At the moment, the debt-to-equity of Rowan Companies plc (NYSE:RDC) is low, standing at 46.61, a figure that is less than the 129.63 average recorded by the industry. This means that the company is currently holding a debt level at 2.51 B. RDC shares have a strong debt-to-equity ratio but their quick ratio which reads 3.00 is strong and might cause problems for them later in the future.

Even though there was a drop of -33.85% in revenue, the company failed to succeed in outperforming the industry average of 2.50%. For the most recent quarter, the net income has dropped by -589.47%. This weakness in their income has affected them and thus decreased their earnings to -$16.00 M. The -33.85% yoy growth of RDC’s revenue has gone down that of the industry average by -4.27%. For the past 12 months, Rowan Companies plc revenue has gone down by -29.58%. The sustained growth in their revenue has helped boost their earnings per share.

They have recorded a -87.73% declining earnings per share earnings. They have recorded a -87.73% declining earnings per share earnings. Analysts expect decrease in earnings is also on the cards next quarter with an average estimate at -$1.17. In the fiscal year 2018, Rowan Companies plc overcame its bottom line by hitting earning $0.57 per share compared to the $2.55 in 2017.

The 12-month return on equity has significantly fallen to -4.26 in comparison to the same data for other companies in the same industry. This shows that there is a major weakness within the organization over the past one year. Comparing them to other companies in the industry and the overall Basic Materials sector, the industry average is -47.92 while 18.90 is of the sector.

Also, looking at the price to cash flow of the company and the industry average, the 10.29 ratio of the stock is higher than the industry’s 4.03.

In addition to their unfavorable P/E ratio, Rowan Companies plc has maintained a gross margin of 26.13. This shows whether the company has what it takes to effectively turn the revenue into profit.

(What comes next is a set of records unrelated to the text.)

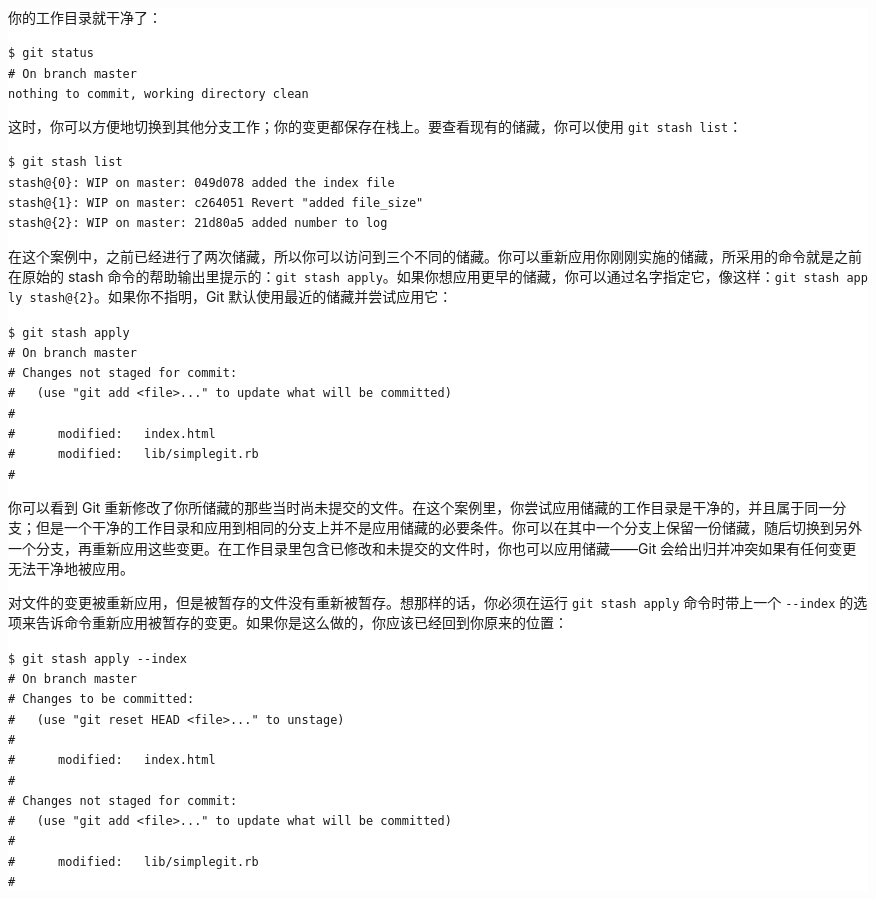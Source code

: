 你的工作目录就干净了：

	$ git status
	# On branch master
	nothing to commit, working directory clean

这时，你可以方便地切换到其他分支工作；你的变更都保存在栈上。要查看现有的储藏，你可以使用 `git stash list`：

	$ git stash list
	stash@{0}: WIP on master: 049d078 added the index file
	stash@{1}: WIP on master: c264051 Revert "added file_size"
	stash@{2}: WIP on master: 21d80a5 added number to log

在这个案例中，之前已经进行了两次储藏，所以你可以访问到三个不同的储藏。你可以重新应用你刚刚实施的储藏，所采用的命令就是之前在原始的 stash 命令的帮助输出里提示的：`git stash apply`。如果你想应用更早的储藏，你可以通过名字指定它，像这样：`git stash apply stash@{2}`。如果你不指明，Git 默认使用最近的储藏并尝试应用它：

	$ git stash apply
	# On branch master
	# Changes not staged for commit:
	#   (use "git add <file>..." to update what will be committed)
	#
	#      modified:   index.html
	#      modified:   lib/simplegit.rb
	#

你可以看到 Git 重新修改了你所储藏的那些当时尚未提交的文件。在这个案例里，你尝试应用储藏的工作目录是干净的，并且属于同一分支；但是一个干净的工作目录和应用到相同的分支上并不是应用储藏的必要条件。你可以在其中一个分支上保留一份储藏，随后切换到另外一个分支，再重新应用这些变更。在工作目录里包含已修改和未提交的文件时，你也可以应用储藏——Git 会给出归并冲突如果有任何变更无法干净地被应用。

对文件的变更被重新应用，但是被暂存的文件没有重新被暂存。想那样的话，你必须在运行 `git stash apply` 命令时带上一个 `--index` 的选项来告诉命令重新应用被暂存的变更。如果你是这么做的，你应该已经回到你原来的位置：

	$ git stash apply --index
	# On branch master
	# Changes to be committed:
	#   (use "git reset HEAD <file>..." to unstage)
	#
	#      modified:   index.html
	#
	# Changes not staged for commit:
	#   (use "git add <file>..." to update what will be committed)
	#
	#      modified:   lib/simplegit.rb
	#
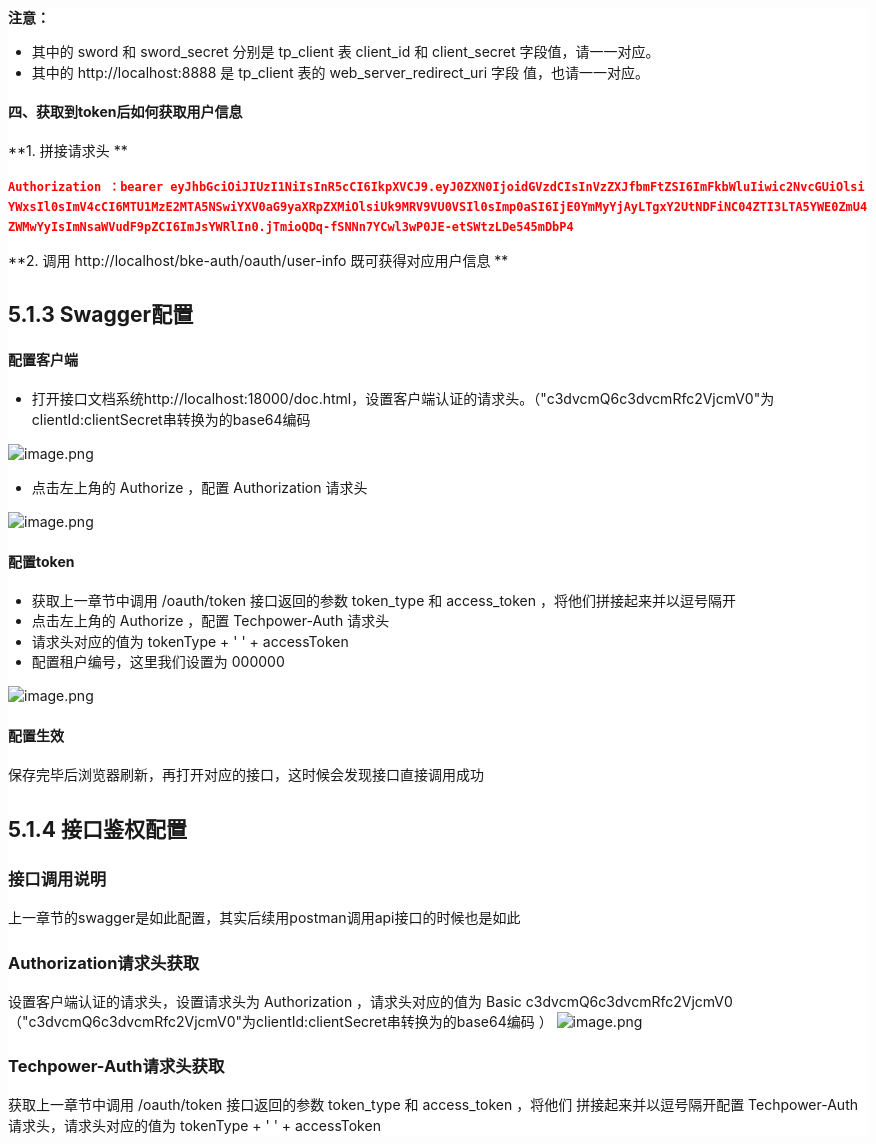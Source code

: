 
**注意：** 

- 其中的 sword 和 sword_secret 分别是 tp_client 表 client_id 和 client_secret 字段值，请一一对应。 
- 其中的 http://localhost:8888 是 tp_client 表的 web_server_redirect_uri 字段 值，也请一一对应。 



#### 四、获取到token后如何获取用户信息 


**1. 拼接请求头 **
```json
Authorization ：bearer eyJhbGciOiJIUzI1NiIsInR5cCI6IkpXVCJ9.eyJ0ZXN0IjoidGVzdCIsInVzZXJfbmFtZSI6ImFkbWluIiwic2NvcGUiOlsiYWxsIl0sImV4cCI6MTU1MzE2MTA5NSwiYXV0aG9yaXRpZXMiOlsiUk9MRV9VU0VSIl0sImp0aSI6IjE0YmMyYjAyLTgxY2UtNDFiNC04ZTI3LTA5YWE0ZmU4ZWMwYyIsImNsaWVudF9pZCI6ImJsYWRlIn0.jTmioQDq-fSNNn7YCwl3wP0JE-etSWtzLDe545mDbP4 
```
**2. 调用 http://localhost/bke-auth/oauth/user-info 既可获得对应用户信息 **
## 5.1.3 Swagger配置
#### 配置客户端 

- 打开接口文档系统http://localhost:18000/doc.html，设置客户端认证的请求头。（"c3dvcmQ6c3dvcmRfc2VjcmV0"为clientId:clientSecret串转换为的base64编码 

![image.png](https://cdn.nlark.com/yuque/0/2021/png/1141782/1635845977226-864e6b50-1c7a-4cf8-9c0d-ba49013b16ae.png)

- 点击左上角的 Authorize ，配置 Authorization 请求头 

![image.png](https://cdn.nlark.com/yuque/0/2021/png/1141782/1635849710846-6526af52-be12-46ee-bb19-5dab7d3cc157.png)
#### 配置token 

- 获取上一章节中调用 /oauth/token 接口返回的参数 token_type 和 access_token ，将他们拼接起来并以逗号隔开 
- 点击左上角的 Authorize ，配置 Techpower-Auth 请求头 
- 请求头对应的值为 tokenType + ' ' + accessToken 
- 配置租户编号，这里我们设置为 000000 

![image.png](https://cdn.nlark.com/yuque/0/2021/png/1141782/1635849997759-79a77c77-6387-4411-813a-5e87656d72f7.png)
#### 配置生效 
保存完毕后浏览器刷新，再打开对应的接口，这时候会发现接口直接调用成功 
​

## 5.1.4 接口鉴权配置 
### 接口调用说明 
上一章节的swagger是如此配置，其实后续用postman调用api接口的时候也是如此 
### Authorization请求头获取
设置客户端认证的请求头，设置请求头为 Authorization ，请求头对应的值为 
Basic c3dvcmQ6c3dvcmRfc2VjcmV0 （"c3dvcmQ6c3dvcmRfc2VjcmV0"为clientId:clientSecret串转换为的base64编码 ）
![image.png](https://cdn.nlark.com/yuque/0/2021/png/1141782/1635845977226-864e6b50-1c7a-4cf8-9c0d-ba49013b16ae.png)

### Techpower-Auth请求头获取 
获取上一章节中调用 /oauth/token 接口返回的参数 token_type 和 access_token ，将他们 拼接起来并以逗号隔开配置 Techpower-Auth 请求头，请求头对应的值为 tokenType + ' ' + accessToken 
​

The company’s ROA is -2.68 when compared to -4.93 for the stocks operating in the same industry. This can be attributed to the strength recorded in the net income produced by total assets. Comparing it to other companies in the sector, Rowan Companies plc ROE is above 18.90 that of both the sector average.

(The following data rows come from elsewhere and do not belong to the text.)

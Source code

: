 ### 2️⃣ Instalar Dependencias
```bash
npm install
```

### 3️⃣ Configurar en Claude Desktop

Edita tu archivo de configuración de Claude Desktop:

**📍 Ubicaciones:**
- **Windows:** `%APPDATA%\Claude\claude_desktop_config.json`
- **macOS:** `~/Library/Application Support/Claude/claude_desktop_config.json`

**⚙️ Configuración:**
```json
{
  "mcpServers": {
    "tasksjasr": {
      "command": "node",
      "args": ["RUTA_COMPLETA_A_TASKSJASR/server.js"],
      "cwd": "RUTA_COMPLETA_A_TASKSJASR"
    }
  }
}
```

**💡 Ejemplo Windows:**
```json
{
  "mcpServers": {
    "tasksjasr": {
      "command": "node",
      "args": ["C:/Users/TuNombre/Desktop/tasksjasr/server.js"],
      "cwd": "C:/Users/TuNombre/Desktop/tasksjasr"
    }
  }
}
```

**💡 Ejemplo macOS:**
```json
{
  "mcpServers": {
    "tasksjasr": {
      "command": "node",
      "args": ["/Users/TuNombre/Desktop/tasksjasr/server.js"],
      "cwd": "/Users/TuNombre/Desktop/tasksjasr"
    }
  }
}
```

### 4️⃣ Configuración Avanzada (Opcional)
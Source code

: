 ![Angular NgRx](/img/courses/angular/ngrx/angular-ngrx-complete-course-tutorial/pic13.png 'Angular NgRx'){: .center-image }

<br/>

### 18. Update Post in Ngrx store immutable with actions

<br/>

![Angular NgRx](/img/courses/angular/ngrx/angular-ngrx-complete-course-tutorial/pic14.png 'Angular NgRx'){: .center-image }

The operating profit margin for Rowan Companies plc (RDC) is -10.88%, a figure which is considered to be weak. It has gone -63.91 from the 13.82 over the past 5 years. In addition to this, their operating margin is 53.03 higher than the industry average.

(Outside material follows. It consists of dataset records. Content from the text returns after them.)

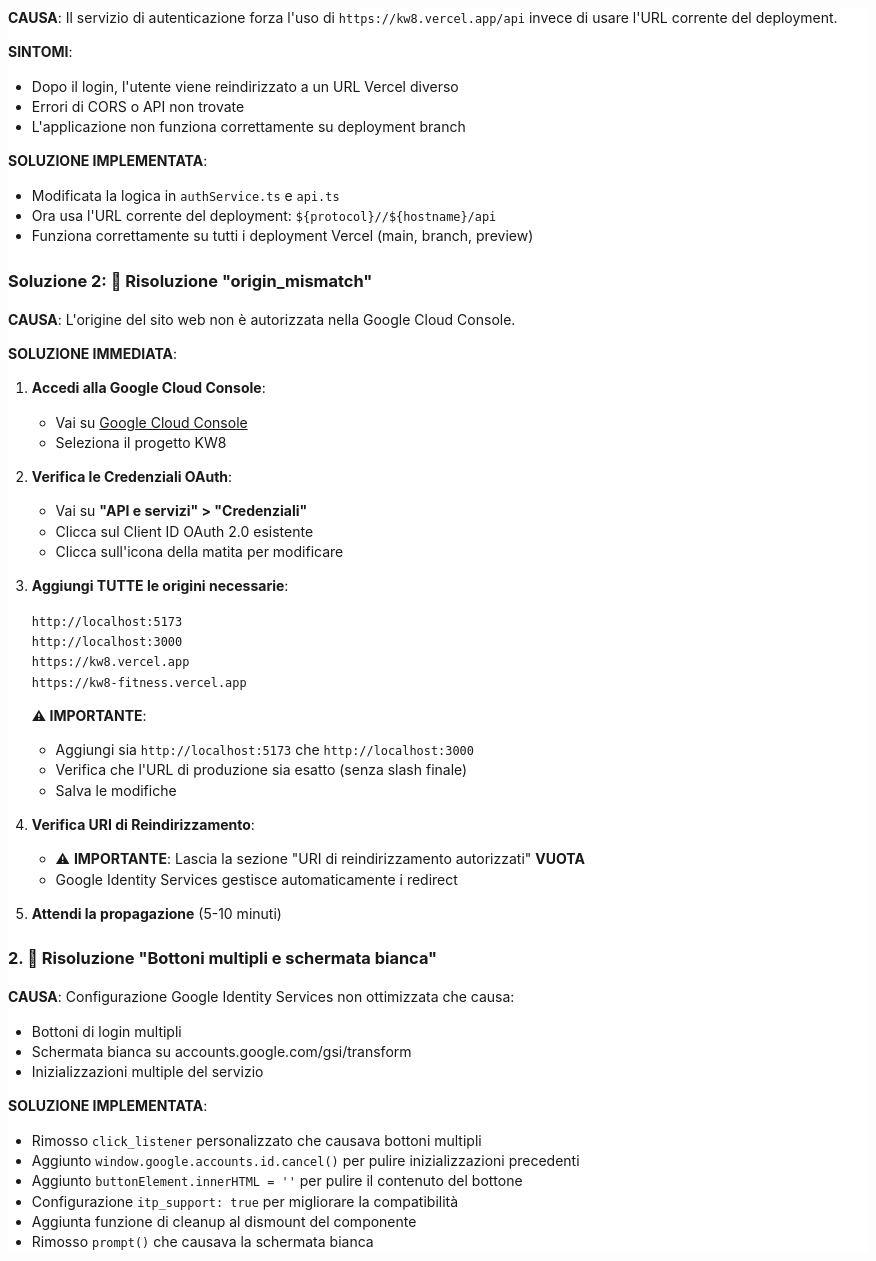 **CAUSA**: Il servizio di autenticazione forza l'uso di `https://kw8.vercel.app/api` invece di usare l'URL corrente del deployment.

**SINTOMI**:
- Dopo il login, l'utente viene reindirizzato a un URL Vercel diverso
- Errori di CORS o API non trovate
- L'applicazione non funziona correttamente su deployment branch

**SOLUZIONE IMPLEMENTATA**:
- Modificata la logica in `authService.ts` e `api.ts`
- Ora usa l'URL corrente del deployment: `${protocol}//${hostname}/api`
- Funziona correttamente su tutti i deployment Vercel (main, branch, preview)

### Soluzione 2: 🔧 Risoluzione "origin_mismatch"

**CAUSA**: L'origine del sito web non è autorizzata nella Google Cloud Console.

**SOLUZIONE IMMEDIATA**:

1. **Accedi alla Google Cloud Console**:
   - Vai su [Google Cloud Console](https://console.cloud.google.com/)
   - Seleziona il progetto KW8

2. **Verifica le Credenziali OAuth**:
   - Vai su **"API e servizi" > "Credenziali"**
   - Clicca sul Client ID OAuth 2.0 esistente
   - Clicca sull'icona della matita per modificare

3. **Aggiungi TUTTE le origini necessarie**:
   ```
   http://localhost:5173
   http://localhost:3000
   https://kw8.vercel.app
   https://kw8-fitness.vercel.app
   ```
   
   **⚠️ IMPORTANTE**: 
   - Aggiungi sia `http://localhost:5173` che `http://localhost:3000`
   - Verifica che l'URL di produzione sia esatto (senza slash finale)
   - Salva le modifiche

4. **Verifica URI di Reindirizzamento**:
   - ⚠️ **IMPORTANTE**: Lascia la sezione "URI di reindirizzamento autorizzati" **VUOTA**
   - Google Identity Services gestisce automaticamente i redirect

5. **Attendi la propagazione** (5-10 minuti)

### 2. 🔧 Risoluzione "Bottoni multipli e schermata bianca"

**CAUSA**: Configurazione Google Identity Services non ottimizzata che causa:
- Bottoni di login multipli
- Schermata bianca su accounts.google.com/gsi/transform
- Inizializzazioni multiple del servizio

**SOLUZIONE IMPLEMENTATA**:
- Rimosso `click_listener` personalizzato che causava bottoni multipli
- Aggiunto `window.google.accounts.id.cancel()` per pulire inizializzazioni precedenti
- Aggiunto `buttonElement.innerHTML = ''` per pulire il contenuto del bottone
- Configurazione `itp_support: true` per migliorare la compatibilità
- Aggiunta funzione di cleanup al dismount del componente
- Rimosso `prompt()` che causava la schermata bianca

The net profit margin which stood at 7.16 on average in the past 5 years has dropped to -23.47 in the last 12 months. Added to that, this ratio has surpassed the industry net margin that stands at -74.00.

Analysts meanwhile rate Rowan Companies plc (NYSE:RDC) as a buy. Still some above discussed indicators of the $1.35B company show strength while others show weakness. There is little evidence at the moment to justify the expectation of the RDC shares to either perform positively or negatively when compared to other stocks. The primary strengths of Rowan Companies plc can be witnessed in its increased revenue, growing earnings per share, higher return on equity, increased operating cash and high net margin. Subsequently, financial analysis have also identified some weak areas that includes high debt, relatively high P/E ratio, lower return on assets and low net margin.